製薬事業所のペストコントロール【第7回】
携わる要員の育成
本稿では、いわゆる “人のクォリフィケーション(適格性)” と人材確保や人材育成について述べる。前回までのペストコントロールに於ける課題、即ち、
ー ペストコントロールに係る法規制
ー 特定の昆虫の制御
ー 査察・監査への対応
を考えていくと、以下のような人材確保のニーズ、教育訓練の必要性につながってくる。
- ペストコントロールに関係する知識を蓄えたい。専門家を育成したい。
- ペストコントロールプログラムを再構築できる人材を育成したい。
- 改善活動を推進できる人材を育成したい。
- 品質リスクマネジメントの考え方を取り入れたペストコントロールプログラムに改善したい。
- ペストコントロール、衛生、異物対策に関係するGMP/GDPを理解したい。
- GMPで求められる品質リスクマネジメント(QRM)、医薬品品質システム(PQS)を理解したい。

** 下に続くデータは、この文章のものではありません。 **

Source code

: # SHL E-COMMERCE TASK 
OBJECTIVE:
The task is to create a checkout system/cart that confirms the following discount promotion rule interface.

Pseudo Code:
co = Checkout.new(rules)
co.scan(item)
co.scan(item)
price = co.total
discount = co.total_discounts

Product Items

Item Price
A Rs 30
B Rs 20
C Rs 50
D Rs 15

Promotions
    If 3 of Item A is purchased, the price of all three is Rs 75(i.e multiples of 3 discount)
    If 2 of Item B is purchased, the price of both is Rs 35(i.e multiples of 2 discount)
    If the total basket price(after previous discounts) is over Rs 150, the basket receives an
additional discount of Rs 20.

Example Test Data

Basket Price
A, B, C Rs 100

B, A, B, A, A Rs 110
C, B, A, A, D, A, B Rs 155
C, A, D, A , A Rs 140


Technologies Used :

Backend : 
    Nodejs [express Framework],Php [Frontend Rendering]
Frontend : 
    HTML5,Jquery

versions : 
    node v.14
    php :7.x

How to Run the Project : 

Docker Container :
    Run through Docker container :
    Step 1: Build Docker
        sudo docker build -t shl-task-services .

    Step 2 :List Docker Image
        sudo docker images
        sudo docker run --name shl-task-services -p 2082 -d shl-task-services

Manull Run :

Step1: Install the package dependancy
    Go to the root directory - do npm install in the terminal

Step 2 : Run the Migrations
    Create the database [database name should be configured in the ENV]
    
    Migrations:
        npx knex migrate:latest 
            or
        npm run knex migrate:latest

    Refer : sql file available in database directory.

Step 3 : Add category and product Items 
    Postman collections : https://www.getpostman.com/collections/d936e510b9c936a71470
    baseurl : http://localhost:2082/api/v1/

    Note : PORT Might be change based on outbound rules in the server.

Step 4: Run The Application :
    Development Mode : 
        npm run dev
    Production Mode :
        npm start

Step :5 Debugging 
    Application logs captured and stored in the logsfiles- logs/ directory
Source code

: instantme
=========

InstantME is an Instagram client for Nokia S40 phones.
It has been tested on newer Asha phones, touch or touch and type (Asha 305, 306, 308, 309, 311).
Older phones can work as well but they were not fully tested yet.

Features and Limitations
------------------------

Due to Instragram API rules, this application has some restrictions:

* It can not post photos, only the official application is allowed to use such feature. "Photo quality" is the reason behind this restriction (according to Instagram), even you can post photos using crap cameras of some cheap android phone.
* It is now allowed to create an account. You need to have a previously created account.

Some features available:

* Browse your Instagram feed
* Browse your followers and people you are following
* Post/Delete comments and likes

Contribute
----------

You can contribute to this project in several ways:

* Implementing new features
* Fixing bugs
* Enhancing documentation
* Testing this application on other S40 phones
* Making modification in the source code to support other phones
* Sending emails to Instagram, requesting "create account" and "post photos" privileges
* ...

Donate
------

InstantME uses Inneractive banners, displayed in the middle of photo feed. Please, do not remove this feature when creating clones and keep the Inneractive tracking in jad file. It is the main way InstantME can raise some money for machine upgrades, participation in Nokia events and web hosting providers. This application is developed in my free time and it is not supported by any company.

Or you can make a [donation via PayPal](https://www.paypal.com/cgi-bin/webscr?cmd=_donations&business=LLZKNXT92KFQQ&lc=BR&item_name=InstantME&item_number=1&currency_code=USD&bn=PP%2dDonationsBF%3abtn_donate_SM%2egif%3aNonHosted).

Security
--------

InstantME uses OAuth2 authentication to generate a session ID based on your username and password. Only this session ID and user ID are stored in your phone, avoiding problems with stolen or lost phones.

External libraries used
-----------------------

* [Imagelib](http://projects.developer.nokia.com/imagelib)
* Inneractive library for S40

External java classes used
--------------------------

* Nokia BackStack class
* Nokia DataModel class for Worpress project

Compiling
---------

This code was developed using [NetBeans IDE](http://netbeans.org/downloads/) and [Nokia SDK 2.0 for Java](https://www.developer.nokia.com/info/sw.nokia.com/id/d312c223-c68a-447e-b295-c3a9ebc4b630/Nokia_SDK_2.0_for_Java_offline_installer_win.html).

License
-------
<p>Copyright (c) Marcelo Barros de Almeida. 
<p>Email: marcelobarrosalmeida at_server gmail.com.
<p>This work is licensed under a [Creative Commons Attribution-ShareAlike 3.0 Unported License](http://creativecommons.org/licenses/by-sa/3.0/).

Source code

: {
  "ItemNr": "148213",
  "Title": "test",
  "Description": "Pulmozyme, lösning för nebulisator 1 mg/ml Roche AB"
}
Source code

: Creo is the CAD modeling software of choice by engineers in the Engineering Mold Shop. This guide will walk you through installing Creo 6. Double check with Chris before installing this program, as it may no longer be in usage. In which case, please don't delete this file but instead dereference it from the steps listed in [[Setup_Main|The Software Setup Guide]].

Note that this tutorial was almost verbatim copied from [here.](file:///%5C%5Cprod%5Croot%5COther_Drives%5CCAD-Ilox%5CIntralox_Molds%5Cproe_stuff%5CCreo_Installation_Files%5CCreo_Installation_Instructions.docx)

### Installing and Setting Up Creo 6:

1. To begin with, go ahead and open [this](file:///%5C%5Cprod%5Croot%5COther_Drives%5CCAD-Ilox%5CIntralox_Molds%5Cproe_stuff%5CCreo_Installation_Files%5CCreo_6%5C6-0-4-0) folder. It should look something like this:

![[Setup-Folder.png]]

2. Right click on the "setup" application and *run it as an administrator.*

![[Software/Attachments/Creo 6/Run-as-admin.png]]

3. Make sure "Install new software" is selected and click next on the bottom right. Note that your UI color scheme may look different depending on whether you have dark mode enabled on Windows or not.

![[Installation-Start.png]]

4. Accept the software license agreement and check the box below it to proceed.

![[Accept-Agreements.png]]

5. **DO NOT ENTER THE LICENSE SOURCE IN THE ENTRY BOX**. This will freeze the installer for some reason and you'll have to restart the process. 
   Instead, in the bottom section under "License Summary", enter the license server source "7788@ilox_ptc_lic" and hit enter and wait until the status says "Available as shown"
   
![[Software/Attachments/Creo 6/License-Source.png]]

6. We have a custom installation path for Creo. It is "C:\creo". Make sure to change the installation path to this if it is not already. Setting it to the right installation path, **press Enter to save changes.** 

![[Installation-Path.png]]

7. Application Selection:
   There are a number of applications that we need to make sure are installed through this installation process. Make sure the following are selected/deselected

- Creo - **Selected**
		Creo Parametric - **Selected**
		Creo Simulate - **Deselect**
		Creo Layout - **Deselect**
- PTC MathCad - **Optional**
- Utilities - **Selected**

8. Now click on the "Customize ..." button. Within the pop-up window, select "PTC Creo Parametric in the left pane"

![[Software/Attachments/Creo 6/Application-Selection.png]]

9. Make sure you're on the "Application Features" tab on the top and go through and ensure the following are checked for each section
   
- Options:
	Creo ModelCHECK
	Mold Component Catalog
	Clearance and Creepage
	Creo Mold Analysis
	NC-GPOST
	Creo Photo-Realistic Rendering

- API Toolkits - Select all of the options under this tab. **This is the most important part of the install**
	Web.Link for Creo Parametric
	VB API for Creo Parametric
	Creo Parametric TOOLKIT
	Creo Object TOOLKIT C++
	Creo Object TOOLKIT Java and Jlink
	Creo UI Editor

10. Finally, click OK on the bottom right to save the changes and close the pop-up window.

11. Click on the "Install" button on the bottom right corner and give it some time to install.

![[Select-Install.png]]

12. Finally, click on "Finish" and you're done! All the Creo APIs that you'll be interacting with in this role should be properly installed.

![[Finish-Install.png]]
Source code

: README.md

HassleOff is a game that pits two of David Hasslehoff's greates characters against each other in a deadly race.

- 取引先からの監査、規制当局の査察に対応できる人材を育成したい。
それぞれの教育訓練ニーズにどのように対応したらよいかについては、企業ごとに判断するべきであるが、参考までに幾つかの方法を以下に列挙する。
社内にペストコントロールの専門家を育成する場合、可能ならば採用の段階で昆虫の生態や行動学を学んだ履歴を有する「理学」、「農学」分野の人材を選択すると良い。ペストコントロールプログラムを開発するにあたって必須となる知識は、管理対象となる昆虫類の生態情報(ライフサイクル情報、他の動植物との関係性に関与する化学生態学情報)であり、これらの情報を収集する技量が担当者に無い場合、昆虫類の施設への侵入と繁殖のメカニズムやリスクを科学的、論理的に分析し、整理することが出来ず、その結果、科学的根拠に基づくペストコントロールプログラムもまた構築できない。対外的にも社内に於いても納得が得られる管理プロクラムの開発には不可欠な部分である。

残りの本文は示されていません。